SPENCER: So let me try to use a metaphor here to see if I'm really understanding you. So imagine you're looking at a photograph. And there are trees, there are mountains, there's a lake. That's a conceptualization of what's in the picture, right? We're turning the color sensory experience into this conceptualization of trees and the lake. But another way to perceive that picture is to actually just look at the raw sensory input, just to see the colors entering your experience. And so I take what you're doing here, as that kind of exercise, but instead of doing it for a photograph — where you try to go from the conceptualization to the raw sensory input — you're trying to do it to your own experience. You're trying to go from your sense of who you are and what you look like, to the raw sensory experience of what's actually happening in your own mind.
RICHARD: Well, yes.
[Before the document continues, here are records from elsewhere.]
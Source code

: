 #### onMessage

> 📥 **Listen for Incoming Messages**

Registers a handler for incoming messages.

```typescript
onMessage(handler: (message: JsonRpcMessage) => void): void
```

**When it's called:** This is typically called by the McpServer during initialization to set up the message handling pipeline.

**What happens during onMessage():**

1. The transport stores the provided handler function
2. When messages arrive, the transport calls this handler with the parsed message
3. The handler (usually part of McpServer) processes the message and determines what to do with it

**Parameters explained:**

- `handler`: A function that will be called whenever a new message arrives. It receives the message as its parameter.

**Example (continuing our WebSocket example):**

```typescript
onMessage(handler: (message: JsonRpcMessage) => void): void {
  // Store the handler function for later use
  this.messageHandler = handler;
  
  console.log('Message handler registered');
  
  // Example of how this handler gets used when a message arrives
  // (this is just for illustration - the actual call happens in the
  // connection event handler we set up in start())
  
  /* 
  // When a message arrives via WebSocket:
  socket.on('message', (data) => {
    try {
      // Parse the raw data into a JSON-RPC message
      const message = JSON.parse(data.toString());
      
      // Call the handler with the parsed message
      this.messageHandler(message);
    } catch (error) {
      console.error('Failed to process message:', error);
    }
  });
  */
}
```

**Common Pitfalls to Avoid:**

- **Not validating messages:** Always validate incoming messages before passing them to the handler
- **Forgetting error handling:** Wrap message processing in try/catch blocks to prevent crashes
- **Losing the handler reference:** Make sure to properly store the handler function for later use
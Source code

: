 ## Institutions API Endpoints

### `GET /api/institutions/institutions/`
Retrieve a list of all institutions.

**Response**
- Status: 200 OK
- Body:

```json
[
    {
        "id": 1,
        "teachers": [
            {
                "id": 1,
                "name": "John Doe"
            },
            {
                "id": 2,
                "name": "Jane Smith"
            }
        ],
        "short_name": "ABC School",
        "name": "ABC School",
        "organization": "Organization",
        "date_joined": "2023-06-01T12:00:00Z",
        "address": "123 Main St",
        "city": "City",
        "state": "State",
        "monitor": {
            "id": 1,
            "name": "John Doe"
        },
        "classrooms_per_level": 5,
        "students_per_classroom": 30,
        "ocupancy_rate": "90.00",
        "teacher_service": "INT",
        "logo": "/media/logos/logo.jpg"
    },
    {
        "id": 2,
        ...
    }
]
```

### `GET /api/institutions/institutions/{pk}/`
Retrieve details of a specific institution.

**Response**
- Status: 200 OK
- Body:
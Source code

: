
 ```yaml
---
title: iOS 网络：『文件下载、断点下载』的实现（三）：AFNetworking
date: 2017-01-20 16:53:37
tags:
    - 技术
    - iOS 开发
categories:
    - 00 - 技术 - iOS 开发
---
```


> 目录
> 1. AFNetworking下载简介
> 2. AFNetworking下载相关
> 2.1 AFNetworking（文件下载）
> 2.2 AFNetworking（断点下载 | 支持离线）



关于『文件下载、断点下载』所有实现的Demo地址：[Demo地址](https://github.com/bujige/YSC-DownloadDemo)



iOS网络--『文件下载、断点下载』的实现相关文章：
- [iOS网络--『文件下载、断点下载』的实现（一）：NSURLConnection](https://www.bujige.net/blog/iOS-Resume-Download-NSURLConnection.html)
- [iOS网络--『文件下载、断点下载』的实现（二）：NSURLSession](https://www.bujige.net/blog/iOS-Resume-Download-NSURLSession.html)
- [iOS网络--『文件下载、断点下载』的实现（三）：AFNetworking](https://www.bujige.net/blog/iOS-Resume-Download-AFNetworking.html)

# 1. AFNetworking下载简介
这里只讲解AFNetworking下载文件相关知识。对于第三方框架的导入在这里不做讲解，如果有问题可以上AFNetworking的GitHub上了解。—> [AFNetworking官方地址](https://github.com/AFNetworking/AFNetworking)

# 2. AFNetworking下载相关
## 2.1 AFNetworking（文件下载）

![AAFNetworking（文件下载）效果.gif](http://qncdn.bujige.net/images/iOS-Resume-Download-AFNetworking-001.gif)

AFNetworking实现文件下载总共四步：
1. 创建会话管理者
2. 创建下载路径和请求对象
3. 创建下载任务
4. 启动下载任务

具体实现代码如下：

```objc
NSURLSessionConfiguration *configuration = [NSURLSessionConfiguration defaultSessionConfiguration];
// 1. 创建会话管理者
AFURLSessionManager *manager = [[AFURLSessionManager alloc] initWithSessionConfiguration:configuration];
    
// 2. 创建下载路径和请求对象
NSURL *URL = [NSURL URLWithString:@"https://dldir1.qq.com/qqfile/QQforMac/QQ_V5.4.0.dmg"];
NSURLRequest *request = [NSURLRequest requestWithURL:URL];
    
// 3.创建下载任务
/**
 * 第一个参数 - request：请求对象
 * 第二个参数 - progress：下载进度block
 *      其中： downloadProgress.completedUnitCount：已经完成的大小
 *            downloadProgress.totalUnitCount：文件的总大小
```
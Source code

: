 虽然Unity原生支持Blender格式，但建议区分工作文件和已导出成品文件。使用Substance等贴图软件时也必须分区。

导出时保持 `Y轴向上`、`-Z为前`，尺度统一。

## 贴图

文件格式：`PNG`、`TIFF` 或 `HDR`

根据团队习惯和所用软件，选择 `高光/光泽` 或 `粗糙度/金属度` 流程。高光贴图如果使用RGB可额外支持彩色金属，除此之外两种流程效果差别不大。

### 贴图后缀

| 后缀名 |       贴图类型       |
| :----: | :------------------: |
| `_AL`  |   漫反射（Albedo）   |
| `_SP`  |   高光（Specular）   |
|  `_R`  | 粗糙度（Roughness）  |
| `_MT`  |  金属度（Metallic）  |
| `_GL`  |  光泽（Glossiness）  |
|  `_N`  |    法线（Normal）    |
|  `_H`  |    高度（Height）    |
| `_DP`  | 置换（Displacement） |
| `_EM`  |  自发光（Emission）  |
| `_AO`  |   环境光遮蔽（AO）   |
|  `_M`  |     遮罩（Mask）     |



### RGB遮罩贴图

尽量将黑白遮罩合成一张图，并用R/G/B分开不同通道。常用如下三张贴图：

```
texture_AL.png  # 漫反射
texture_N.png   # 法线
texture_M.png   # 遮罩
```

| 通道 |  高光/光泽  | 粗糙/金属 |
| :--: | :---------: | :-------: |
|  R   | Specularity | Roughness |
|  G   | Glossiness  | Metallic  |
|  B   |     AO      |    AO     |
I think you've put that well, Spencer. And in The Headless Way, we have developed what we call experiments. They're called experiments, because they are for testing a hypothesis. And the hypothesis is, “You are not what you look like. You're not at the center, at zero distance, the same as what you appear to be at six feet or six miles; It doesn't matter.” And one of the experiments is to notice how many eyes you're looking out on. I mean, it sounds mad until you actually take that seriously and say, “Well, maybe I've just been overlooking something here.” When I look, I'm not looking at many eyes, or I call it a one-opening, a one- or a single-eyes, boundless openness. And when I look at the field of view — and I don't have to stop thinking by the way to notice it — I notice the field of view. If the listeners just look, the field of view fades out all the way around. It is sort of oval. And I see nothing above it, nothing below it, nothing around it. It's floating in consciousness. Now, that's not what I was told it was like, you see. And then I noticed that not only is the field of view floating in this boundless awareness, but all my thoughts are and my feelings and sounds, it's all going on in this boundless awareness. And I am convinced that everyone is in the same wonderful condition that if I was in the same room as you, Spencer, then I would see your face and I would see your boundary within the room. But I would be noticing that it's face-to-no-face, I don't see Richard's face at the same time. And I imagine it's the same for you that you don't see Spencer's face. You're looking out of this boundless space, which has no one's name on it, no nationality, no age. This is where we come together. Our views are different but the place we're looking from, there's nothing to differentiate us, which is wonderful.
SPENCER: This reminds me of the idea of the blind spot and our vision, where there's a certain part of our visual field that we can't actually see. But the very strange thing about it is that we're not really aware that we can't see it, because our brain kind of fills in the gap. And it's so fascinating to think that it'd be easy to go your whole life never realizing that you have a blind spot in your vision, even though it's somehow there all the time. And this shows the difference between what's there physically — like, yes, you have two eyes — and what your internal experience is like. Well, your true experience is not having two eyes. If you could never look at yourself, if you can never touch yourself, you may not realize your two eyes. If you just focus on your internal experience, you just be like, “Well, I just have this vision or but it doesn't feel like there's two different eyes seeing things.”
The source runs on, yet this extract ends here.